- **EXERCISE BRIEF**: Your task is to extract every entry that follows word for word while excluding the pictures.

(Document images with source code)
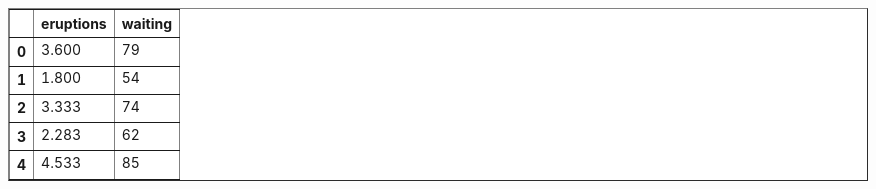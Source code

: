 



<div>
<style>
    .dataframe thead tr:only-child th {
        text-align: right;
    }

    .dataframe thead th {
        text-align: left;
    }

    .dataframe tbody tr th {
        vertical-align: top;
    }
</style>
<table border="1" class="dataframe">
  <thead>
    <tr style="text-align: right;">
      <th></th>
      <th>eruptions</th>
      <th>waiting</th>
    </tr>
  </thead>
  <tbody>
    <tr>
      <th>0</th>
      <td>3.600</td>
      <td>79</td>
    </tr>
    <tr>
      <th>1</th>
      <td>1.800</td>
      <td>54</td>
    </tr>
    <tr>
      <th>2</th>
      <td>3.333</td>
      <td>74</td>
    </tr>
    <tr>
      <th>3</th>
      <td>2.283</td>
      <td>62</td>
    </tr>
    <tr>
      <th>4</th>
      <td>4.533</td>
      <td>85</td>
    </tr>
  </tbody>
</table>
</div>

- **ANSWER AREA**:
Source code

: 



<div>
<style>
    .dataframe thead tr:only-child th {
        text-align: right;
    }

    .dataframe thead th {
        text-align: left;
    }

    .dataframe tbody tr th {
        vertical-align: top;
    }
</style>
<table border="1" class="dataframe">
  <thead>
    <tr style="text-align: right;">
      <th></th>
      <th>eruptions</th>
      <th>waiting</th>
    </tr>
  </thead>
  <tbody>
    <tr>
      <th>0</th>
      <td>3.600</td>
      <td>79</td>
    </tr>
    <tr>
      <th>1</th>
      <td>1.800</td>
      <td>54</td>
    </tr>
    <tr>
      <th>2</th>
      <td>3.333</td>
      <td>74</td>
    </tr>
    <tr>
      <th>3</th>
      <td>2.283</td>
      <td>62</td>
    </tr>
    <tr>
      <th>4</th>
      <td>4.533</td>
      <td>85</td>
    </tr>
  </tbody>
</table>
</div>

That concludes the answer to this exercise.